Sexual scoring–a practice that ties masculinity to having lots of sex with women–contributes to a culture that promotes gender-based violence in college life, and we can do something about it. How can you disrupt sexual scoring and create a less harmful and violent culture on campus? This will get you started!
(If you need a refresher on sexual scoring, you can start here.)
Call it out
Sexual scoring exists mostly on an individual and peer level. You might feel internal pressure to have more sex, and those around you might be pressuring you as well. Or you might be pressuring others (cut it out, please!). Most attempts to address sexual scoring exist on the individual and peer level, too.
But not here. The goal here is to make everyone aware of how much of a norm sexual scoring is on your campus, and to end it as a practice. Here’s how you can start thinking about sexual scoring as a systemic problem and work to change the system.
Questions to ask: how does sexual scoring work on your campus?
- Is it explicit or implied? Are people openly talking about how much sex they have, and shaming those who have less or none? Is homophobia a part of it? Understanding the nuanced (and not so nuanced) ways sexual scoring plays out on your campus will help you craft a much more effective action to disrupt it on campus. And the pressure to have more sex can be powerful regardless of how explicit it is.
- Who drives it on campus? Who is talking about it? How are they talking about it? If every single student on campus is concerned with how much sex they “should” be having on your campus, that is a very different situation than if it is one specific group creating this culture.
- How much bragging on campus about sexual scoring is (let’s be honest here) pure bullshit? Even when not true, sexual scoring plays a very harmful role in pressuring folks to have more sex – whether they and often their partners want to or not.
Steps to take: start new practices
- Consent scoring. Who can come up with the best ways of getting consent? Who has the best record, asking for consent each and every time they have sex?
- Keep score on your call-outs. Get competitive about calling out actions that pressure people to have sex. Keep score and invite more people into the fold. Share strategies and tips on calling it out, and get everyone doing it.

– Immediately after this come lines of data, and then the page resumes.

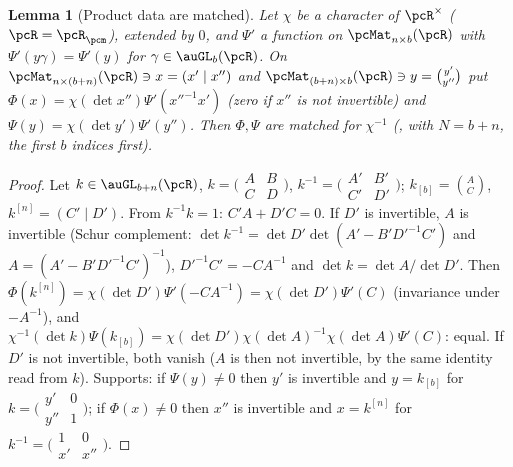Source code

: \documentclass[10pt]{amsart}
\newtheorem{lemma}[theorem]{Lemma}
\theoremstyle{definition}
\theoremstyle{remark}
\newcommand{\C}{\mathbb C}
\begin{document}
\begin{lemma}[Product data are matched]\label{pte:matched}
Let $\chi$ be a character of $\pcR^\times$ ($\pcR=\pcR_\pcm$), extended by $0$, and $\Psi'$ a function on
$\pcMat_{n\times b}(\pcR)$ with $\Psi'(y\gamma)=\Psi'(y)$ for $\gamma\in\auGL_b(\pcR)$. On
$\pcMat_{n\times(b+n)}(\pcR)\ni x=(x'\mid x'')$ and $\pcMat_{(b+n)\times b}(\pcR)\ni y=\binom{y'}{y''}$
put $\Phi(x)=\chi(\det x'')\Psi'(x''^{-1}x')$ (zero if $x''$ is not invertible) and $\Psi(y)=
\chi(\det y')\Psi'(y'')$. Then $\Phi,\Psi$ are matched for $\chi^{-1}$ ({\cite[Definition~3.1]{P53}},
with $N=b+n$, the first $b$ indices first).
\end{lemma}
\begin{proof}
Let $k\in\auGL_{b+n}(\pcR)$, $k=\bigl(\begin{smallmatrix}A&B\\C&D\end{smallmatrix}\bigr)$, $k^{-1}=
\bigl(\begin{smallmatrix}A'&B'\\C'&D'\end{smallmatrix}\bigr)$; $k_{[b]}=\binom AC$, $k^{[n]}=(C'\mid
D')$. From $k^{-1}k=1$: $C'A+D'C=0$. If $D'$ is invertible, $A$ is invertible (Schur complement:
$\det k^{-1}=\det D'\det(A'-B'D'^{-1}C')$ and $A=(A'-B'D'^{-1}C')^{-1}$), $D'^{-1}C'=-CA^{-1}$ and
$\det k=\det A/\det D'$. Then $\Phi(k^{[n]})=\chi(\det D')\Psi'(-CA^{-1})=\chi(\det D')\Psi'(C)$ (invariance
under $-A^{-1}$), and $\chi^{-1}(\det k)\Psi(k_{[b]})=\chi(\det D')\chi(\det A)^{-1}\chi(\det A)\Psi'(C)$:
equal. If $D'$ is not invertible, both vanish ($A$ is then not invertible, by the same identity read
from $k$). Supports: if $\Psi(y)\ne0$ then $y'$ is invertible and $y=k_{[b]}$ for $k=\bigl(\begin{smallmatrix}
y'&0\\y''&1\end{smallmatrix}\bigr)$; if $\Phi(x)\ne0$ then $x''$ is invertible and $x=k^{[n]}$ for
$k^{-1}=\bigl(\begin{smallmatrix}1&0\\x'&x''\end{smallmatrix}\bigr)$.
\end{proof}
\end{document}
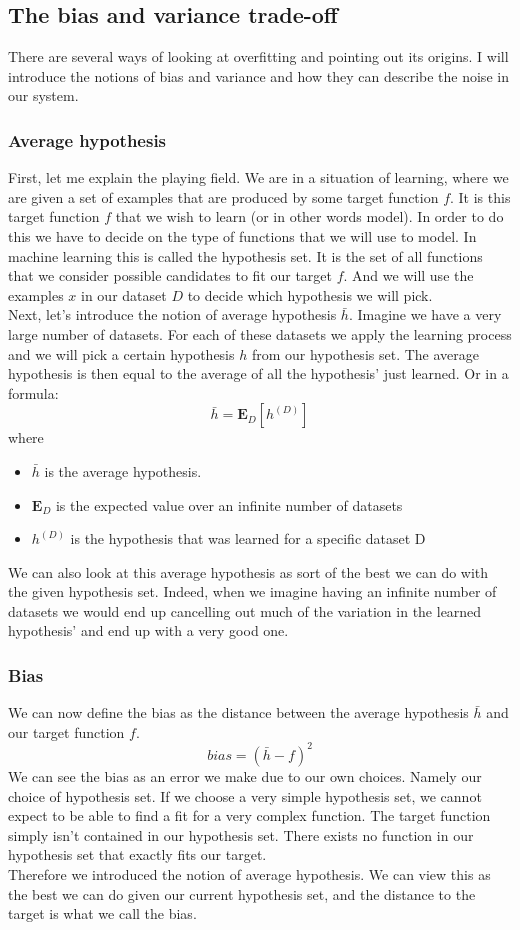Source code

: \subsection{The bias and variance trade-off}
There are several ways of looking at overfitting and pointing out its origins. I will introduce the notions of bias and variance and how they can describe the noise in our system. \\
\subsubsection{Average hypothesis}
First, let me explain the playing field. We are in a situation of learning, where we are given a set of examples that are produced by some target function $f$. It is this target function $f$ that we wish to learn (or in other words model). In order to do this we have to decide on the type of functions that we will use to model. In machine learning this is called the hypothesis set. It is the set of all functions that we consider possible candidates to fit our target $f$. And we will use the examples $x$ in our dataset $D$ to decide which hypothesis we will pick. \\
Next, let's introduce the notion of average hypothesis $\bar{h}$. Imagine we have a very large number of datasets. For each of these datasets we apply the learning process and we will pick a certain hypothesis $h$ from our hypothesis set. The average hypothesis is then equal to the average of all the hypothesis' just learned. Or in a formula:
$$
\bar{h} = \mathbf{E}_{D}[h^{(D)}]
$$
where
\begin{itemize}
	\item $\bar{h}$ is the average hypothesis.
	\item $\mathbf{E}_{D}$ is the expected value over an infinite number of datasets
	\item $h^{(D)}$ is the hypothesis that was learned for a specific dataset D
\end{itemize}
We can also look at this average hypothesis as sort of the best we can do with the given hypothesis set. Indeed, when we imagine having an infinite number of datasets we would end up cancelling out much of the variation in the learned hypothesis' and end up with a very good one. \\
\subsubsection{Bias}
We can now define the bias\cite{caltechmachinelearning} as the distance between the average hypothesis $\bar{h}$ and our target function $f$.
$$
bias = (\bar{h} - f)^{2}
$$
We can see the bias as an error we make due to our own choices. Namely our choice of hypothesis set. If we choose a very simple hypothesis set, we cannot expect to be able to find a fit for a very complex function. The target function simply isn't contained in our hypothesis set. There exists no function in our hypothesis set that exactly fits our target. \\
Therefore we introduced the notion of average hypothesis. We can view this as the best we can do given our current hypothesis set, and the distance to the target is what we call the bias.
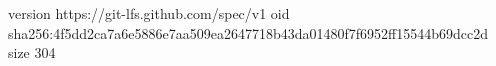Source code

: version https://git-lfs.github.com/spec/v1
oid sha256:4f5dd2ca7a6e5886e7aa509ea2647718b43da01480f7f6952ff15544b69dcc2d
size 304
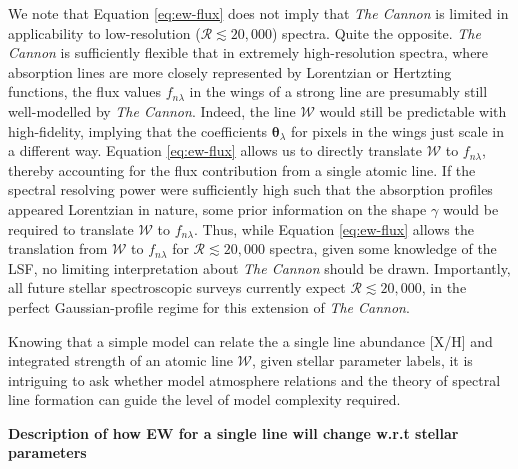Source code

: \documentclass[useAMS,usenatbib]{mn2e}
\newcommand\tc{\textit{The Cannon}}
\newcommand\cv{{\boldsymbol\theta}_\lambda}
\begin{document}
We note that Equation \ref{eq:ew-flux} does not imply that \tc{} is limited in applicability to low-resolution ($\mathcal{R} \lesssim 20,000$) spectra. Quite the opposite. \tc{} is sufficiently flexible that in extremely high-resolution spectra, where absorption lines are more closely represented by Lorentzian or Hertzting functions, the flux values $f_{n\lambda}$ in the wings of a strong line are presumably still well-modelled by \tc{}. Indeed, the line $\mathcal{W}$ would still be predictable with high-fidelity, implying that the coefficients $\cv$ for pixels in the wings just scale in a different way. Equation \ref{eq:ew-flux} allows us to directly translate $\mathcal{W}$ to $f_{n\lambda}$, thereby accounting for the flux contribution from a single atomic line. If the spectral resolving power were sufficiently high such that the absorption profiles appeared Lorentzian in nature, some prior information on the shape $\gamma$ would be required to translate $\mathcal{W}$ to $f_{n\lambda}$. Thus, while Equation \ref{eq:ew-flux} allows the translation from $\mathcal{W}$ to $f_{n\lambda}$ for $\mathcal{R} \lesssim 20,000$ spectra, given some knowledge of the LSF, no limiting interpretation about \tc{} should be drawn. Importantly, all future stellar spectroscopic surveys  currently expect $\mathcal{R} \lesssim 20,000$, in the perfect Gaussian-profile regime for this extension of \tc{}.


Knowing that a simple model can relate the a single line abundance [X/H] and integrated strength of an atomic line $\mathcal{W}$, given stellar parameter labels, it is intriguing to ask whether model atmosphere relations and the theory of spectral line formation can guide the level of model complexity required.

\textbf{Description of how EW for a single line will change w.r.t stellar parameters}
\end{document}

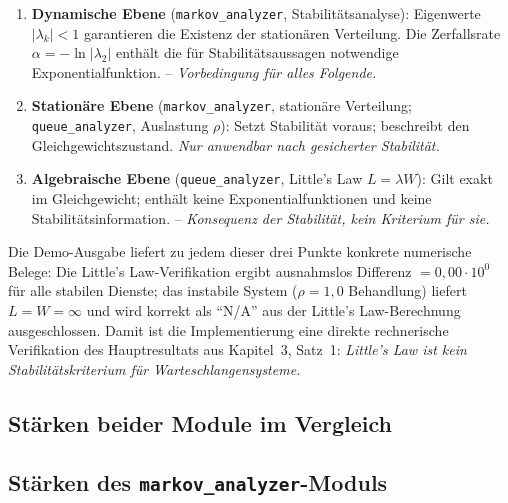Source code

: ﻿\documentclass[a4paper,12pt]{report}
\theoremstyle{definition}
\begin{document}
\begin{enumerate}
	\item[-] \textbf{Dynamische Ebene} (\texttt{markov\_analyzer},
	Stabilitätsanalyse): Eigenwerte $|\lambda_k| < 1$ garantieren
	die Existenz der stationären Verteilung. Die Zerfallsrate
	$\alpha = -\ln|\lambda_2|$ enthält die für Stabilitätsaussagen
	notwendige Exponentialfunktion. -- \emph{Vorbedingung für alles Folgende.}
	
	\item[-] \textbf{Stationäre Ebene} (\texttt{markov\_analyzer},
	stationäre Verteilung; \texttt{queue\_analyzer}, Auslastung $\rho$):
	Setzt Stabilität voraus; beschreibt den Gleichgewichtszustand.
	\emph{Nur anwendbar nach gesicherter Stabilität.}
	
	\item[-] \textbf{Algebraische Ebene} (\texttt{queue\_analyzer},
	Little's Law $L = \lambda W$): Gilt exakt im Gleichgewicht;
	enthält keine Exponentialfunktionen und keine Stabilitätsinformation.
	-- \emph{Konsequenz der Stabilität, kein Kriterium für sie.}
\end{enumerate}

Die Demo-Ausgabe liefert zu jedem dieser drei Punkte konkrete numerische
Belege: Die Little's Law-Verifikation ergibt ausnahmslos Differenz
$= 0{,}00 \cdot 10^0$ für alle stabilen Dienste; das instabile System
($\rho = 1{,}0$ Behandlung) liefert $L = W = \infty$ und wird korrekt
als ``N/A'' aus der Little's Law-Berechnung ausgeschlossen.
Damit ist die Implementierung eine direkte rechnerische Verifikation
des Hauptresultats aus Kapitel~3, Satz~1: \emph{Little's Law
	ist kein Stabilitätskriterium für Warteschlangensysteme.}

\subsection{Stärken beider Module im Vergleich}
\label{sec:module-staerken}

\subsection{Stärken des \texttt{markov\_analyzer}-Moduls}
\end{document}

- Collect examples of what it looks like in practice. Collect and share concrete examples of how people use sexual scoring to pressure others and themselves into sex. Let everyone know how much it happens, how it creates a culture which is anti-consent, and how gender norms like what it “means to be a man” on campus are a part of the issue.
- Competitive storytelling. A lot of sexual scoring is replicated through storytelling – sharing “conquests” with your circle, always trying to one-up each other. Change the story. Come up with healthier things to compete over, and share those stories instead.